Alas, I also live in the real world. The world where too many people see a disk, and wonder why one little disk has so much information, or why that disk (a DVD) has so much more than that other disk (a CD). Or what a 20GB collection means compared to an 80GB drive. This little tool might make people “see” the difference in their own terms, even if printing isn’t something you’d ever really do.
Of course, it will also be a nice tool to point those people who think they really do want to just print everything to as well. 😉
Still, I can’t help but despise the fact that we’re even talking about electronic data as if it was something different. It’s data, not pages. Learn the difference, or maybe dealing with electronic discovery isn’t for you.
Follow these topics: LitigationSupport
In my view, it’s often easier to estimate the length of time necessary to perform a privilege/responsiveness review when speaking in terms of documents or pages than GBs or TBs. So, to me at least, pages remain quite relevant.
I get that, and it makes sense, but here’s the problem with that. As more and more of the data you need to review exists in databases, or web 2.0 interfaces, the idea of “pages” becomes somewhat pointless. Anything other than email or word processing documents don’t really have pages. Right now, those are the bulk of the documents you’d review, but they aren’t everything and once you get into something like an Access or Oracle db, a Twitter/Facebook stream, or audio and video, this metaphor of the printed page starts to really fall down. Once it does, all those attorney’s who only visualize ediscovery through that metaphor are going to have a hard time comprehending what they have.
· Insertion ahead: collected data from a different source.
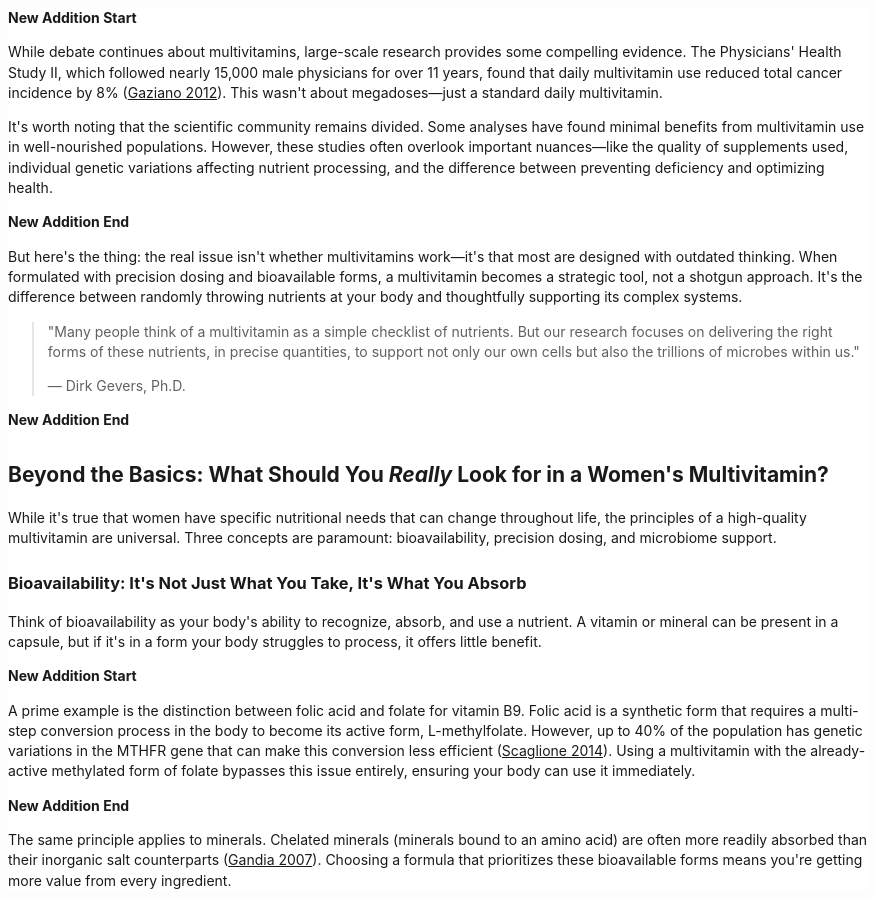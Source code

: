 **New Addition Start**

While debate continues about multivitamins, large-scale research provides some compelling evidence. The Physicians' Health Study II, which followed nearly 15,000 male physicians for over 11 years, found that daily multivitamin use reduced total cancer incidence by 8% ([Gaziano 2012](https://doi.org/10.1001/jama.2012.14641)). This wasn't about megadoses—just a standard daily multivitamin.

It's worth noting that the scientific community remains divided. Some analyses have found minimal benefits from multivitamin use in well-nourished populations. However, these studies often overlook important nuances—like the quality of supplements used, individual genetic variations affecting nutrient processing, and the difference between preventing deficiency and optimizing health.

**New Addition End**

But here's the thing: the real issue isn't whether multivitamins work—it's that most are designed with outdated thinking. When formulated with precision dosing and bioavailable forms, a multivitamin becomes a strategic tool, not a shotgun approach. It's the difference between randomly throwing nutrients at your body and thoughtfully supporting its complex systems.

> "Many people think of a multivitamin as a simple checklist of nutrients. But our research focuses on delivering the right forms of these nutrients, in precise quantities, to support not only our own cells but also the trillions of microbes within us."
>
> — Dirk Gevers, Ph.D.

**New Addition End**

## Beyond the Basics: What Should You *Really* Look for in a Women's Multivitamin?

While it's true that women have specific nutritional needs that can change throughout life, the principles of a high-quality multivitamin are universal. Three concepts are paramount: bioavailability, precision dosing, and microbiome support.

### Bioavailability: It's Not Just What You Take, It's What You Absorb

Think of bioavailability as your body's ability to recognize, absorb, and use a nutrient. A vitamin or mineral can be present in a capsule, but if it's in a form your body struggles to process, it offers little benefit.

**New Addition Start**

A prime example is the distinction between folic acid and folate for vitamin B9. Folic acid is a synthetic form that requires a multi-step conversion process in the body to become its active form, L-methylfolate. However, up to 40% of the population has genetic variations in the MTHFR gene that can make this conversion less efficient ([Scaglione 2014](https://pubmed.ncbi.nlm.nih.gov/24941004/)). Using a multivitamin with the already-active methylated form of folate bypasses this issue entirely, ensuring your body can use it immediately.

**New Addition End**

The same principle applies to minerals. Chelated minerals (minerals bound to an amino acid) are often more readily absorbed than their inorganic salt counterparts ([Gandia 2007](https://pubmed.ncbi.nlm.nih.gov/17215919/)). Choosing a formula that prioritizes these bioavailable forms means you're getting more value from every ingredient.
To use your example, how do you estimate the time length of a review that includes running searches against databases, or carefully listening to audio/video files? It’s a different ballgame as the technology people use changes.
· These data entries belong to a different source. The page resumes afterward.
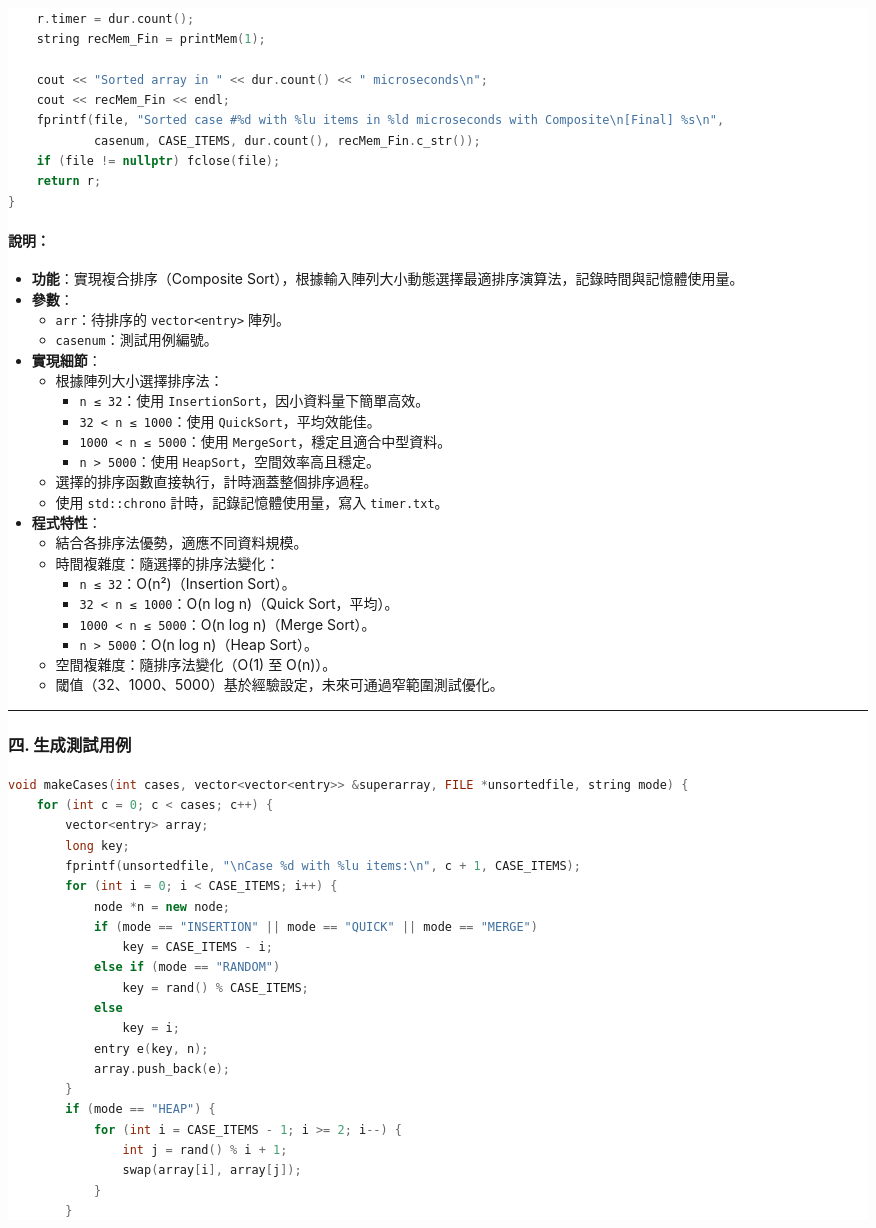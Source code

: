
 ```cpp
    r.timer = dur.count();
    string recMem_Fin = printMem(1);

    cout << "Sorted array in " << dur.count() << " microseconds\n";
    cout << recMem_Fin << endl;
    fprintf(file, "Sorted case #%d with %lu items in %ld microseconds with Composite\n[Final] %s\n",
            casenum, CASE_ITEMS, dur.count(), recMem_Fin.c_str());
    if (file != nullptr) fclose(file);
    return r;
}
```

#### 說明：

- **功能**：實現複合排序（Composite Sort），根據輸入陣列大小動態選擇最適排序演算法，記錄時間與記憶體使用量。
- **參數**：
  - `arr`：待排序的 `vector<entry>` 陣列。
  - `casenum`：測試用例編號。
- **實現細節**：
  - 根據陣列大小選擇排序法：
    - `n ≤ 32`：使用 `InsertionSort`，因小資料量下簡單高效。
    - `32 < n ≤ 1000`：使用 `QuickSort`，平均效能佳。
    - `1000 < n ≤ 5000`：使用 `MergeSort`，穩定且適合中型資料。
    - `n > 5000`：使用 `HeapSort`，空間效率高且穩定。
  - 選擇的排序函數直接執行，計時涵蓋整個排序過程。
  - 使用 `std::chrono` 計時，記錄記憶體使用量，寫入 `timer.txt`。
- **程式特性**：
  - 結合各排序法優勢，適應不同資料規模。
  - 時間複雜度：隨選擇的排序法變化：
    - `n ≤ 32`：O(n²)（Insertion Sort）。
    - `32 < n ≤ 1000`：O(n log n)（Quick Sort，平均）。
    - `1000 < n ≤ 5000`：O(n log n)（Merge Sort）。
    - `n > 5000`：O(n log n)（Heap Sort）。
  - 空間複雜度：隨排序法變化（O(1) 至 O(n)）。
  - 閾值（32、1000、5000）基於經驗設定，未來可通過窄範圍測試優化。

---

### 四. 生成測試用例

```cpp
void makeCases(int cases, vector<vector<entry>> &superarray, FILE *unsortedfile, string mode) {
    for (int c = 0; c < cases; c++) {
        vector<entry> array;
        long key;
        fprintf(unsortedfile, "\nCase %d with %lu items:\n", c + 1, CASE_ITEMS);
        for (int i = 0; i < CASE_ITEMS; i++) {
            node *n = new node;
            if (mode == "INSERTION" || mode == "QUICK" || mode == "MERGE")
                key = CASE_ITEMS - i;
            else if (mode == "RANDOM")
                key = rand() % CASE_ITEMS;
            else
                key = i;
            entry e(key, n);
            array.push_back(e);
        }
        if (mode == "HEAP") {
            for (int i = CASE_ITEMS - 1; i >= 2; i--) {
                int j = rand() % i + 1;
                swap(array[i], array[j]);
            }
        }
```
We’re moving toward a point where you can’t accurately give a “number of pages” comparison for much of the data that may be relevant to litigation, what do we do then to describe the scope of a review?
paper model is still relavent and has to be taken into account when you are trying to make an attorney understand what they’re dealing with. Certainly, partners schooled in the world of boxes, post-it’s, and binders still expect to work in that manner to some degree. And it helps to get them absorb the facts when you describe things like possibly “thousands of banker’s boxes”. Information that could be used in talks regarding settlement and meet/confers.
If you work in the field, especially at a lawfirm, you need to be able to move between the worlds. Getting agitated about it is really nothing more than myopic and masochistic.
Bob, I agree you need to be able to walk between worlds, and translate for those folks, but really, isn’t expecting to still work in the “boxes, post-its and binders” world a sure sign that maybe it’s getting close to the time where you need to do something else for a living? When I can store 3TB of data on an external drive that costs $250, trying to deal with discovery using those tools is a bit like painting the Empire State building with an ink pen. 😉
Bravo, Mike! Page equivalencies are fanciful. So, why rely on calculators? Instead, just tell lawyers that the data volume equals enough pages to circle the globe six times. Just as accurate, but more entertaining.